**YOUR TASK:** Read the records below and copy each line that contains "should".

**RECORDED DATA:**
*** Block opens ***
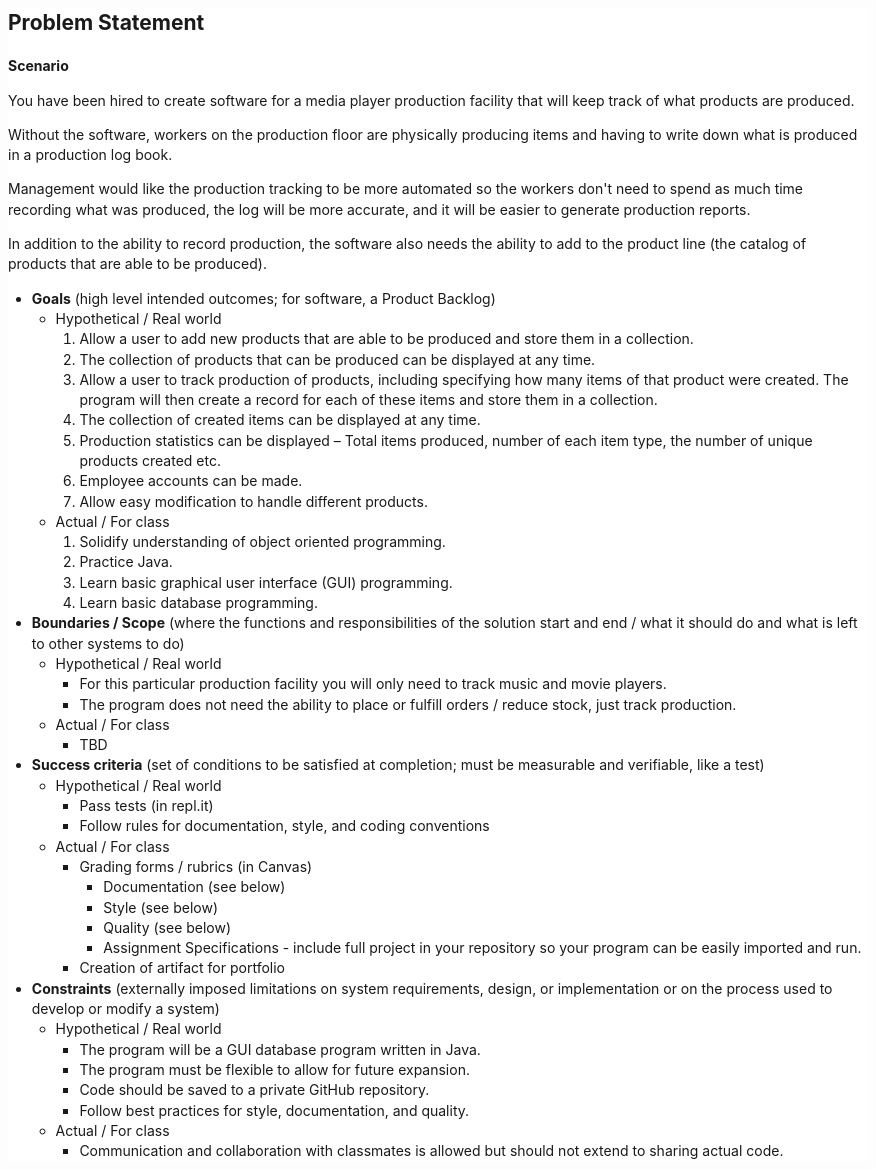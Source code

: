 ## Problem Statement

**Scenario**

You have been hired to create software for a media player production facility that will keep track of what products are produced.

Without the software, workers on the production floor are physically producing items and having to write down what is produced in a production log book.

Management would like the production tracking to be more automated so the workers don't need to spend as much time recording what was produced, the log will be more accurate, and it will be easier to generate production reports.

In addition to the ability to record production, the software also needs the ability to add to the product line (the catalog of products that are able to be produced).

-   **Goals** (high level intended outcomes; for software, a Product Backlog)
    -   Hypothetical / Real world
        1.  Allow a user to add new products that are able to be produced and store them in a collection.
        2.  The collection of products that can be produced can be displayed at any time.
        3.  Allow a user to track production of products, including specifying how many items of that product were created. The program will then create a record for each of these items and store them in a collection.
        4.  The collection of created items can be displayed at any time.
        5.  Production statistics can be displayed – Total items produced, number of each item type, the number of unique products created etc.
        6.  Employee accounts can be made.
        7.  Allow easy modification to handle different products.
    -   Actual / For class
        1.  Solidify understanding of object oriented programming.
        2.  Practice Java.
        3.  Learn basic graphical user interface (GUI) programming.
        4.  Learn basic database programming.
-   **Boundaries / Scope** (where the functions and responsibilities of the solution start and end / what it should do and what is left to other systems to do)
    -   Hypothetical / Real world
        -   For this particular production facility you will only need to track music and movie players.
        -   The program does not need the ability to place or fulfill orders / reduce stock, just track production.
    -   Actual / For class
        -   TBD
-   **Success criteria** (set of conditions to be satisfied at completion; must be measurable and verifiable, like a test)
    -   Hypothetical / Real world
        -   Pass tests (in repl.it)
        -   Follow rules for documentation, style, and coding conventions
    -   Actual / For class
        -   Grading forms / rubrics (in Canvas)
            -   Documentation (see below)
            -   Style (see below)
            -   Quality (see below)
            -   Assignment Specifications - include full project in your repository so your program can be easily imported and run.
        -   Creation of artifact for portfolio
-   **Constraints** (externally imposed limitations on system requirements, design, or implementation or on the process used to develop or modify a system)
    -   Hypothetical / Real world
        -   The program will be a GUI database program written in Java.
        -   The program must be flexible to allow for future expansion.
        -   Code should be saved to a private GitHub repository.
        -   Follow best practices for style, documentation, and quality.
    -   Actual / For class
        -   Communication and collaboration with classmates is allowed but should not extend to sharing actual code.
*** Block closes ***
**OUTPUT FOR THIS EXERCISE:**
-   **Boundaries / Scope** (where the functions and responsibilities of the solution start and end / what it should do and what is left to other systems to do)
        -   Code should be saved to a private GitHub repository.
        -   Communication and collaboration with classmates is allowed but should not extend to sharing actual code.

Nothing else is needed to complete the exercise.